- **Your instructions**: The reply must consist of the lines from the first line of the records through the line containing "REST API CRUD", copied exactly, with every picture omitted.

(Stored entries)
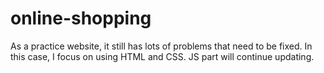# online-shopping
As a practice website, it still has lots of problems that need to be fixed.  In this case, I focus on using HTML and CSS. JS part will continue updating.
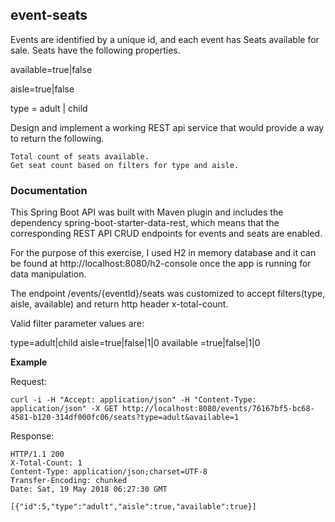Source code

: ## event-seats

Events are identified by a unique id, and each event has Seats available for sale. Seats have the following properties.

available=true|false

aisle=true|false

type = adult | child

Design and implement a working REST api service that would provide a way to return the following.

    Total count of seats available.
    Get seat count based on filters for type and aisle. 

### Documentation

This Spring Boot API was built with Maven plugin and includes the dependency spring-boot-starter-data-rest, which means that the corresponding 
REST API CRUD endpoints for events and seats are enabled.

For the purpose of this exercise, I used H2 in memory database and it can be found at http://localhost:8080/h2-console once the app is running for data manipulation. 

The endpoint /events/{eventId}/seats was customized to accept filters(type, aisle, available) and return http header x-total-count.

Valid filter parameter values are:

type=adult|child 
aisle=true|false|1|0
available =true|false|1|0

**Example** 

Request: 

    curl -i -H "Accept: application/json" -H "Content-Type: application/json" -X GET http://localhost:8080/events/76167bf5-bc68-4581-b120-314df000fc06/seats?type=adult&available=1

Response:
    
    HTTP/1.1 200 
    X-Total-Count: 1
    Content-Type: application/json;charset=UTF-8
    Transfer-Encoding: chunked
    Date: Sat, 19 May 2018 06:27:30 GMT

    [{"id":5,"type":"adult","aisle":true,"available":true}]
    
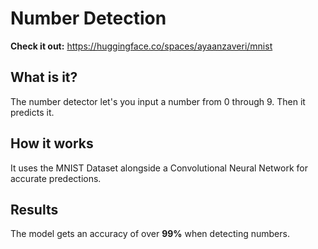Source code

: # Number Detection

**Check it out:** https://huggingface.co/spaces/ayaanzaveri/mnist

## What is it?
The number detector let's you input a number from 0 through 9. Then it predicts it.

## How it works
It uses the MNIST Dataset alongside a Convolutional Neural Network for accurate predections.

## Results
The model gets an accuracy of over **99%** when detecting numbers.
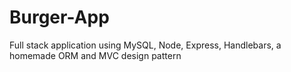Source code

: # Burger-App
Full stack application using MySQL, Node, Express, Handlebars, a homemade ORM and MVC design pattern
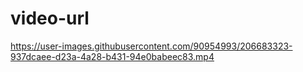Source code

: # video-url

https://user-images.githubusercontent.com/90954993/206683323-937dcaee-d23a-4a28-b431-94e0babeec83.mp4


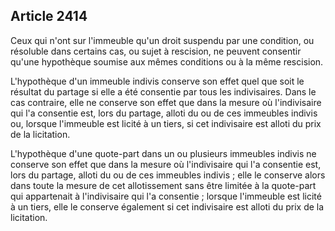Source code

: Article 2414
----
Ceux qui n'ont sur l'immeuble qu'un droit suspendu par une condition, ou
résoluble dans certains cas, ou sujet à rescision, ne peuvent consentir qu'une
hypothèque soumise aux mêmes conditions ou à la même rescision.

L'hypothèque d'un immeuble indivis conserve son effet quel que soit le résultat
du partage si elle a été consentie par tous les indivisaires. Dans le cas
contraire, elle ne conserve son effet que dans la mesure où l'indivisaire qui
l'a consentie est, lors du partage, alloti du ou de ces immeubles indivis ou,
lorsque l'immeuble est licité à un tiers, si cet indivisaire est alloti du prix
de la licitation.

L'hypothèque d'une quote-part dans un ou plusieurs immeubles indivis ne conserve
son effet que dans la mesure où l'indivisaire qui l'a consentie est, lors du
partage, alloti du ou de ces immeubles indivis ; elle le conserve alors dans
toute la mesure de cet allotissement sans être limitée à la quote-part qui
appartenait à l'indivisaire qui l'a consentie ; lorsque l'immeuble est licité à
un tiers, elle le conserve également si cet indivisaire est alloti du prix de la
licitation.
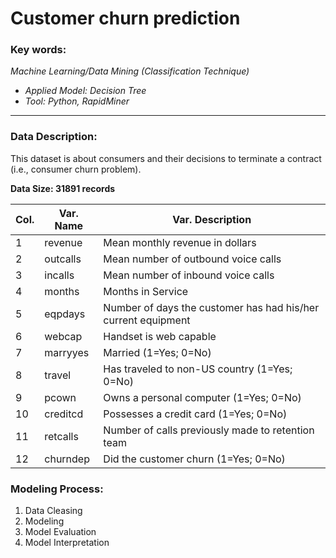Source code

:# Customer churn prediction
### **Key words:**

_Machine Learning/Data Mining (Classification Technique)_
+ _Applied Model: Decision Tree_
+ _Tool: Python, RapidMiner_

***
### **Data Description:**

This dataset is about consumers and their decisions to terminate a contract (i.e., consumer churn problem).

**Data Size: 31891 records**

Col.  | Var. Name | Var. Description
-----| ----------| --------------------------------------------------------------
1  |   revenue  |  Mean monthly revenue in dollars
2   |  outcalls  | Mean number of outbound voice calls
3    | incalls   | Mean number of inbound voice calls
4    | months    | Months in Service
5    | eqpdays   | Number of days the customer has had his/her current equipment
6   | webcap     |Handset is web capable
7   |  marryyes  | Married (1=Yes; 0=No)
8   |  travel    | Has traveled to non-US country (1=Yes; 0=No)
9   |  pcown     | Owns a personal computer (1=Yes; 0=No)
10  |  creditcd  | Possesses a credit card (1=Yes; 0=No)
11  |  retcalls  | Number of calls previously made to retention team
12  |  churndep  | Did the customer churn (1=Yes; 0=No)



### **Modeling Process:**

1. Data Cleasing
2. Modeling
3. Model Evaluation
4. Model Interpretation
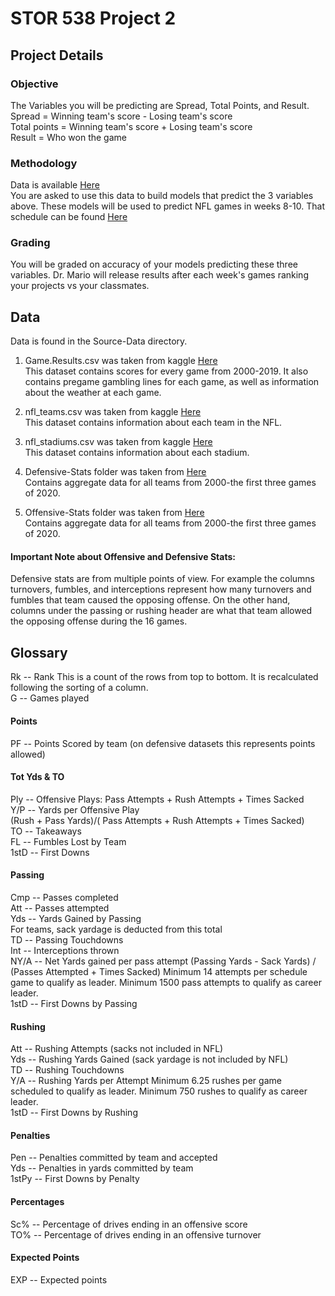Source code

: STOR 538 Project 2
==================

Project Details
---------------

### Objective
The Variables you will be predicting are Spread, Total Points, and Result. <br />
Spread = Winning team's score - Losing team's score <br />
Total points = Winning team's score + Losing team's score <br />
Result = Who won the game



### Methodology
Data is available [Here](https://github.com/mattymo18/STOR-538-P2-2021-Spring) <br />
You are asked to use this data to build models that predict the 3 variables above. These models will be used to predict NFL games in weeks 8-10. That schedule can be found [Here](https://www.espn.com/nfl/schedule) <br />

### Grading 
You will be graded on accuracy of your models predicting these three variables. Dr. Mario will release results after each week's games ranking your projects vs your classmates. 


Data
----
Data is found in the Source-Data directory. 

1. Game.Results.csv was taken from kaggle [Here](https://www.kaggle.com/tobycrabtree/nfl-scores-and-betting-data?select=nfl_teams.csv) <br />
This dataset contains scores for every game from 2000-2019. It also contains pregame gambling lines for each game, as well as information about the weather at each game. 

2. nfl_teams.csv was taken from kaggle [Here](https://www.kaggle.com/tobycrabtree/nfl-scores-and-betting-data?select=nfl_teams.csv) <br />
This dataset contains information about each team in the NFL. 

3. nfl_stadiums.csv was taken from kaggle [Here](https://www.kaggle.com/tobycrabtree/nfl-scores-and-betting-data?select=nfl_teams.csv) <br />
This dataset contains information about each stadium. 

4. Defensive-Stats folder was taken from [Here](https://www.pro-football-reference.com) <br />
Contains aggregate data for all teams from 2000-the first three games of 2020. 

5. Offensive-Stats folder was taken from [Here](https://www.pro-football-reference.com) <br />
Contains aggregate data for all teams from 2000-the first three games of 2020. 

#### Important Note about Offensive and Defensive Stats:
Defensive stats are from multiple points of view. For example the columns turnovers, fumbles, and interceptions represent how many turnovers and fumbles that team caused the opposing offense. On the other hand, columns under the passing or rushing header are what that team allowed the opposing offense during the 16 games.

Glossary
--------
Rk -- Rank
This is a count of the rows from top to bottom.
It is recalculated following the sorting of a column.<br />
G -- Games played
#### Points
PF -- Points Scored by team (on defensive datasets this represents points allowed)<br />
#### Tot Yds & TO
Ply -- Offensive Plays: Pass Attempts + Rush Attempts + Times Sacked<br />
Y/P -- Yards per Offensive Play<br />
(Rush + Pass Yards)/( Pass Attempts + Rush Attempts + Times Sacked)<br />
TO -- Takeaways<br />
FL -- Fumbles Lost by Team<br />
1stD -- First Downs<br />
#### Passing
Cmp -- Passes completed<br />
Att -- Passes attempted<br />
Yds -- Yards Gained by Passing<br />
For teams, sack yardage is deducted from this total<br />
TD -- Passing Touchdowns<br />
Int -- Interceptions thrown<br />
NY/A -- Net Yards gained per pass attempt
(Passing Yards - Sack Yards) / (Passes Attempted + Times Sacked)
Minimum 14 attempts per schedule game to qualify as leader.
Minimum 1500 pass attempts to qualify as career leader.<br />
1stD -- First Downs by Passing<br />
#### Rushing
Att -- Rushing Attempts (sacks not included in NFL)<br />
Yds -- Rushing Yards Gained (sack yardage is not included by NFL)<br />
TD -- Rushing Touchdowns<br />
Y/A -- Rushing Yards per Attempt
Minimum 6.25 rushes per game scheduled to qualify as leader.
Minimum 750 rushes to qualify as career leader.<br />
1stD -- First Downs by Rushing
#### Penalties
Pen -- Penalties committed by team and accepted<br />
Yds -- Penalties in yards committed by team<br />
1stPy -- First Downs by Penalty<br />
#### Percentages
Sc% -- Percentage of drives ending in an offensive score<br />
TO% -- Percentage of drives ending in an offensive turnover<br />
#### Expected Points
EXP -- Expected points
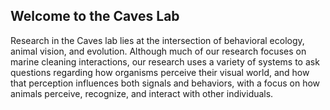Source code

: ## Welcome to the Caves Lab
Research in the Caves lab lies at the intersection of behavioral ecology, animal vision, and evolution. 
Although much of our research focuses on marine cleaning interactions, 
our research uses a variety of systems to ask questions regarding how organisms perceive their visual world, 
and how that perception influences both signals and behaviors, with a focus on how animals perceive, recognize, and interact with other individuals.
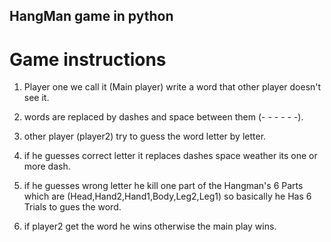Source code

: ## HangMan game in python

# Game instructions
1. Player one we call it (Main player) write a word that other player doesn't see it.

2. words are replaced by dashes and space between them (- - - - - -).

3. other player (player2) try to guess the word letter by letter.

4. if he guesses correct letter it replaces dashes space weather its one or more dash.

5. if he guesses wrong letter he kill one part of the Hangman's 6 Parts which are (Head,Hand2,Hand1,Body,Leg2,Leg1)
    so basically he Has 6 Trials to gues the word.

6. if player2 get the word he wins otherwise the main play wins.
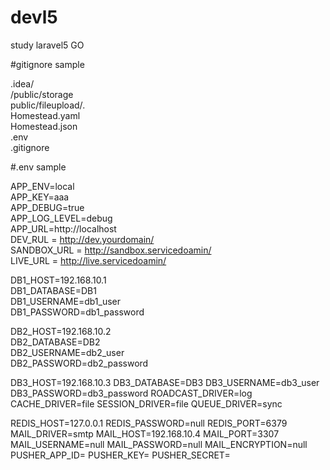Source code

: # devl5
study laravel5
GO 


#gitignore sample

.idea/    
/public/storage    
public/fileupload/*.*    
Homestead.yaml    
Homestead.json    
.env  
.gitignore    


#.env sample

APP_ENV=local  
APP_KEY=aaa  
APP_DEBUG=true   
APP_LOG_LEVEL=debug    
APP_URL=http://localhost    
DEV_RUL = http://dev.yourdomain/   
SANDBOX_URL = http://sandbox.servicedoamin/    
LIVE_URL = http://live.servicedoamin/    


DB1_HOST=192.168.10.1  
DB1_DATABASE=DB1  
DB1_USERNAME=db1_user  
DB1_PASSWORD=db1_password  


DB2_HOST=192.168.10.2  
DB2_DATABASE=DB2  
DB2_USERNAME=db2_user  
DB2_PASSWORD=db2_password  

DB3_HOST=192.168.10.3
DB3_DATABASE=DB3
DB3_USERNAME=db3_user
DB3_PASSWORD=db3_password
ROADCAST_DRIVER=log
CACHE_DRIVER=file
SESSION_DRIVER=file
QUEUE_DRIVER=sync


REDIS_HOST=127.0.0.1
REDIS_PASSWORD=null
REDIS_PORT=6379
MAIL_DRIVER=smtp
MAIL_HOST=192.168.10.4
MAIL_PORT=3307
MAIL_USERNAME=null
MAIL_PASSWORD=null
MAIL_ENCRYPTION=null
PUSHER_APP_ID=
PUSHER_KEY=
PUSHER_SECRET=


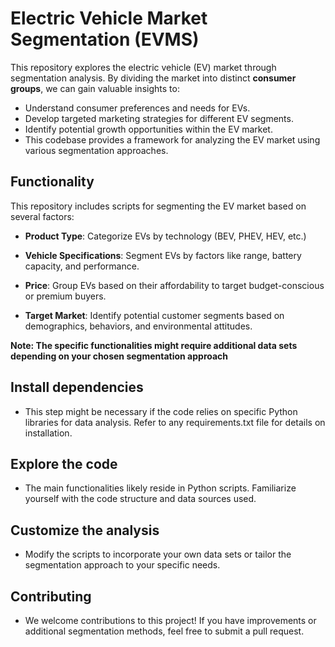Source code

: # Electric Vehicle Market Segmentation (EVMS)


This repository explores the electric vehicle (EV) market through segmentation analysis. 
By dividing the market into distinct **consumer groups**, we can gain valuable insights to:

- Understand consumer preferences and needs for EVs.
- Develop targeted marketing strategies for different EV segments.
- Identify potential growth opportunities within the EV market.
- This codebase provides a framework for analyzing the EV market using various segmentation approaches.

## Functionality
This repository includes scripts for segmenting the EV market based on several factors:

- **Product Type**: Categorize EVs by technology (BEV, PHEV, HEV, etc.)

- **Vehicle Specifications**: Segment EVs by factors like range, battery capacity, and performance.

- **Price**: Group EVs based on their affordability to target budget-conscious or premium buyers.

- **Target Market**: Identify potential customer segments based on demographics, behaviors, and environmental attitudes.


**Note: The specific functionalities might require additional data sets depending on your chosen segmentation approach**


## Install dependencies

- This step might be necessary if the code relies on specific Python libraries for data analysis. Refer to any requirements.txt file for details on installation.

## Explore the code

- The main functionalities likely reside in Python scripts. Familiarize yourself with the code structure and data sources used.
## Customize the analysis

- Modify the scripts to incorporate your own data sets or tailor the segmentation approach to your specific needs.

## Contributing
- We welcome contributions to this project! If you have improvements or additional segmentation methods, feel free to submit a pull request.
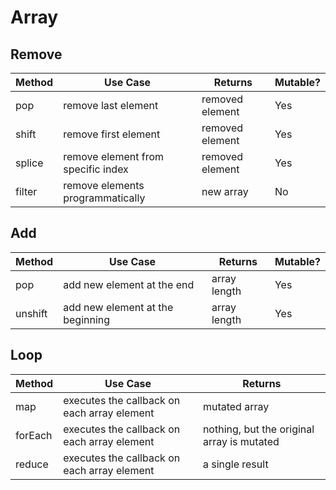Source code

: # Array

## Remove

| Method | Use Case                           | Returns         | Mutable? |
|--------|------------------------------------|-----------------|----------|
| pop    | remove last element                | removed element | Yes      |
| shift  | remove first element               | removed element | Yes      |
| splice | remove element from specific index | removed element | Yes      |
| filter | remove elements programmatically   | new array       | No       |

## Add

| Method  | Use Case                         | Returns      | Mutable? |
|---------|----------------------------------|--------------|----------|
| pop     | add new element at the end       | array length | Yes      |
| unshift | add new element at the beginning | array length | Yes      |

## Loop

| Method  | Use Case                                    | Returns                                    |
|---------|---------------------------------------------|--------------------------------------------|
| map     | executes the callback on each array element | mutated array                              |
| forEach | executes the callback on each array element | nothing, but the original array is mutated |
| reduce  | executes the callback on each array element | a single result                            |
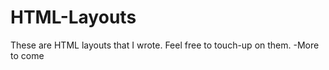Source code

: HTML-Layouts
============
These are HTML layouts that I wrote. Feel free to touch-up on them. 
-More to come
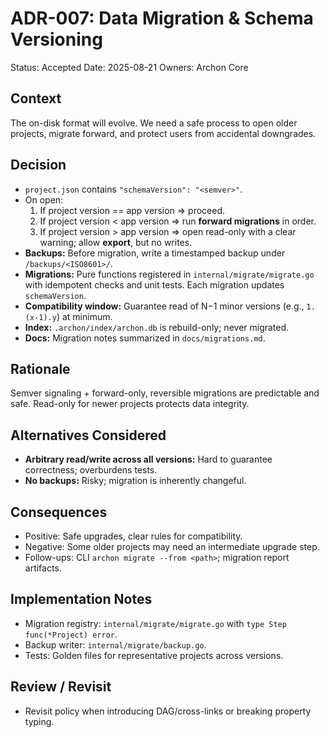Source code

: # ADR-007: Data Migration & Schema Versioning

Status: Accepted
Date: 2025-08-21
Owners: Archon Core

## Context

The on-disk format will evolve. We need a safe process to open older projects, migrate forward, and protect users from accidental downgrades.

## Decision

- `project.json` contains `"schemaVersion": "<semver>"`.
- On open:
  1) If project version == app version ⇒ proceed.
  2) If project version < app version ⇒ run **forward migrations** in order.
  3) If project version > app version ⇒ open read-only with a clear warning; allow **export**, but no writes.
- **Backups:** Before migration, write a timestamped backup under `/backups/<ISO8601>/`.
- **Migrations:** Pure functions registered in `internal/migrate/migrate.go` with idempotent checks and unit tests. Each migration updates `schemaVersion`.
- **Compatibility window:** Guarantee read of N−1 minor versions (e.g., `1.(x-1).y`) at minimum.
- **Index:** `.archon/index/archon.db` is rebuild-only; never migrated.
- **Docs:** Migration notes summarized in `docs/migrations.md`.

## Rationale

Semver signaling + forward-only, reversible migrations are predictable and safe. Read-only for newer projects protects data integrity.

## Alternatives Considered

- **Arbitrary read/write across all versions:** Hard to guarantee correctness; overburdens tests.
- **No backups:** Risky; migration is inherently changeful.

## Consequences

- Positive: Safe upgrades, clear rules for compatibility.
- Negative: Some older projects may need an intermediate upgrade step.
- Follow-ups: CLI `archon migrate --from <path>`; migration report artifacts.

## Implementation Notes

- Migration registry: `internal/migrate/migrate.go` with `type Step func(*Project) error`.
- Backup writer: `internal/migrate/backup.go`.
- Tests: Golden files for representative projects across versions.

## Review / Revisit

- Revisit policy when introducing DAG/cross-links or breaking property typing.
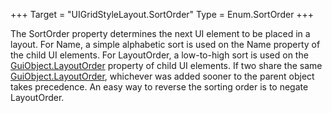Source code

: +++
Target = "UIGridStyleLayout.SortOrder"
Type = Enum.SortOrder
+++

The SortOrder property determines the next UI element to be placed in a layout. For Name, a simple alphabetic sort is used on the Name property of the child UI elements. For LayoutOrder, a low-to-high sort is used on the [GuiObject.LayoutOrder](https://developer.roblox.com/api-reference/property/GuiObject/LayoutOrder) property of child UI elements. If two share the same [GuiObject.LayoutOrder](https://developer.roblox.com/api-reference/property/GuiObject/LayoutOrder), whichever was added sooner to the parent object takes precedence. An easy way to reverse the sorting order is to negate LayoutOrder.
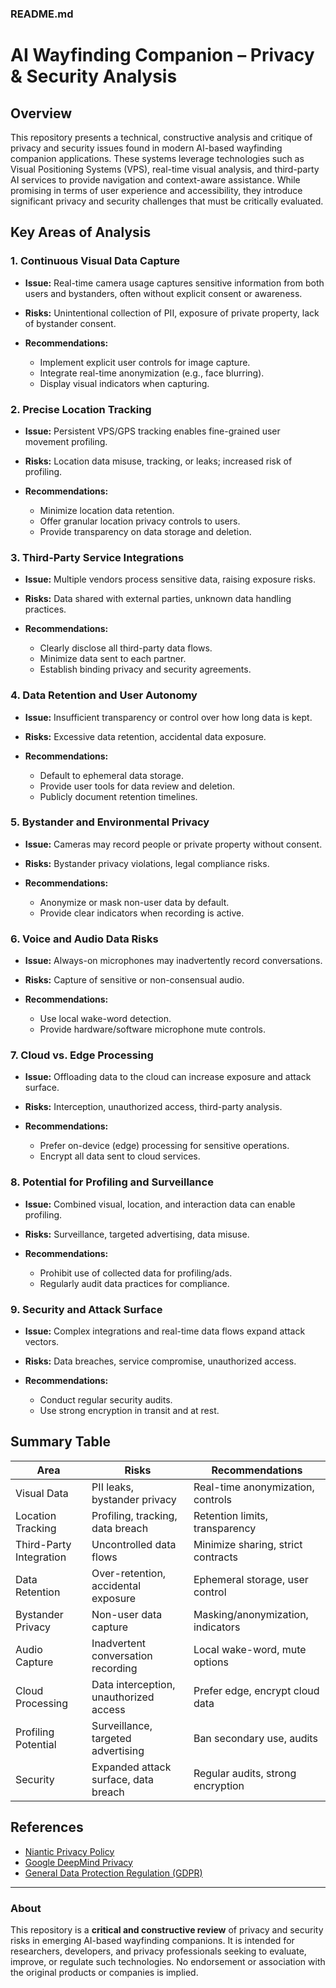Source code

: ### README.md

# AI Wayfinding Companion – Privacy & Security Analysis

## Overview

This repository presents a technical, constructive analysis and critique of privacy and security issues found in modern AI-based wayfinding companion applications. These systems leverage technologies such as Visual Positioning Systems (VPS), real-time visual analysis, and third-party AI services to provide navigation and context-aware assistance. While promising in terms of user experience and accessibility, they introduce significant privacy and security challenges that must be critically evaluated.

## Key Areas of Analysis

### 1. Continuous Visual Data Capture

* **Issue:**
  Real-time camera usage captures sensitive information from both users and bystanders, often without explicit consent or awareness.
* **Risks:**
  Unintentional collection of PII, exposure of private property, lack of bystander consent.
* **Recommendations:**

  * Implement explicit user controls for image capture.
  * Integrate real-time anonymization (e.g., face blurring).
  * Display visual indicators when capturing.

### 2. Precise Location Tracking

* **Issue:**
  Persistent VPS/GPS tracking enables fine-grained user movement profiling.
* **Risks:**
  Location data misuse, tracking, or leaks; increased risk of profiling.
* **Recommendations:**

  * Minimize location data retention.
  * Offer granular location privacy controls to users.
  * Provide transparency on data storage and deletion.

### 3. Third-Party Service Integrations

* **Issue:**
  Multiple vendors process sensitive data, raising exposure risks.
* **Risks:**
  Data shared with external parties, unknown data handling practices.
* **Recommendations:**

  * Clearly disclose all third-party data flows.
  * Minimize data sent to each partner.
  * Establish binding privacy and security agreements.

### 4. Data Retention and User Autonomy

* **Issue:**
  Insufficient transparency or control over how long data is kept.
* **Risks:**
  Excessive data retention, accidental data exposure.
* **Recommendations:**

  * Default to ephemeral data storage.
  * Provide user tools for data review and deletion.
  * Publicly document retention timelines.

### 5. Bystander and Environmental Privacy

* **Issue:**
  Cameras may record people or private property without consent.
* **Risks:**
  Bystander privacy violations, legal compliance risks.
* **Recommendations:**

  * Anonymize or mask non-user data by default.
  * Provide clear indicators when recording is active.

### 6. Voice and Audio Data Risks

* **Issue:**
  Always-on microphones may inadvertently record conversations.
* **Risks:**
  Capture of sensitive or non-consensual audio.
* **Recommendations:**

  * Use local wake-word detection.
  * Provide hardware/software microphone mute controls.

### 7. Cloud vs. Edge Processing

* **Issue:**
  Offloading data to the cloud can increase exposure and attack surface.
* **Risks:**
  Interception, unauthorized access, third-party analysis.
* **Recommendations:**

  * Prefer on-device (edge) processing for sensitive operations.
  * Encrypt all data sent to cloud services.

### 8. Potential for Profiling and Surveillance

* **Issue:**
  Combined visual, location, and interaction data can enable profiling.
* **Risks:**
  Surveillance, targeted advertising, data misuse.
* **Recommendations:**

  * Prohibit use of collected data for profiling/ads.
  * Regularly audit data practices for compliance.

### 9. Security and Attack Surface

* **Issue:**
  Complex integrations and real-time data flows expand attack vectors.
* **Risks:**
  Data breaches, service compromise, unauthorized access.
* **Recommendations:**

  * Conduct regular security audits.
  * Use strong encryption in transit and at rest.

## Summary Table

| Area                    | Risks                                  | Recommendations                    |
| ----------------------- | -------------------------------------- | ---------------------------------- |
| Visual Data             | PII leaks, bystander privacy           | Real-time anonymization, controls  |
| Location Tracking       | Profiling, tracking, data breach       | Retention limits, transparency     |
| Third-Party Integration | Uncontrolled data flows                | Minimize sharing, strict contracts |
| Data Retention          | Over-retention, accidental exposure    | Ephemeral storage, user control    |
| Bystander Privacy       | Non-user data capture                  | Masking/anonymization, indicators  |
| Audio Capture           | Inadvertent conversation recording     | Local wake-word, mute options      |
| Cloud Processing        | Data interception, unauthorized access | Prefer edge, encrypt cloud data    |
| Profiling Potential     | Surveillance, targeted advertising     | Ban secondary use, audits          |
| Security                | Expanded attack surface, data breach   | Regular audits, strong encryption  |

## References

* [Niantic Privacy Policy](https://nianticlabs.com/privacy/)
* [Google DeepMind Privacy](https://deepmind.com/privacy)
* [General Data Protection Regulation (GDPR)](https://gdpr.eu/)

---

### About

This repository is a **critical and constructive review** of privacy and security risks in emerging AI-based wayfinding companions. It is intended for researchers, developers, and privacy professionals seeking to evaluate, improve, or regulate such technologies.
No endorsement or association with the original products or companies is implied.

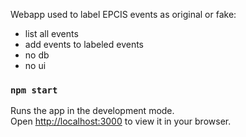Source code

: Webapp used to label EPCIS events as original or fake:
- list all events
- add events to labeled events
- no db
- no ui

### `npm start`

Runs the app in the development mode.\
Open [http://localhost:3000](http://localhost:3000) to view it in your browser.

- **Solution to the exercise**:
# online-shopping
As a practice website, it still has lots of problems that need to be fixed.  In this case, I focus on using HTML and CSS. JS part will continue updating.
Source code

: ## event-seats

Events are identified by a unique id, and each event has Seats available for sale. Seats have the following properties.

available=true|false

aisle=true|false

type = adult | child

Design and implement a working REST api service that would provide a way to return the following.

    Total count of seats available.
    Get seat count based on filters for type and aisle. 

### Documentation

This Spring Boot API was built with Maven plugin and includes the dependency spring-boot-starter-data-rest, which means that the corresponding 
REST API CRUD endpoints for events and seats are enabled.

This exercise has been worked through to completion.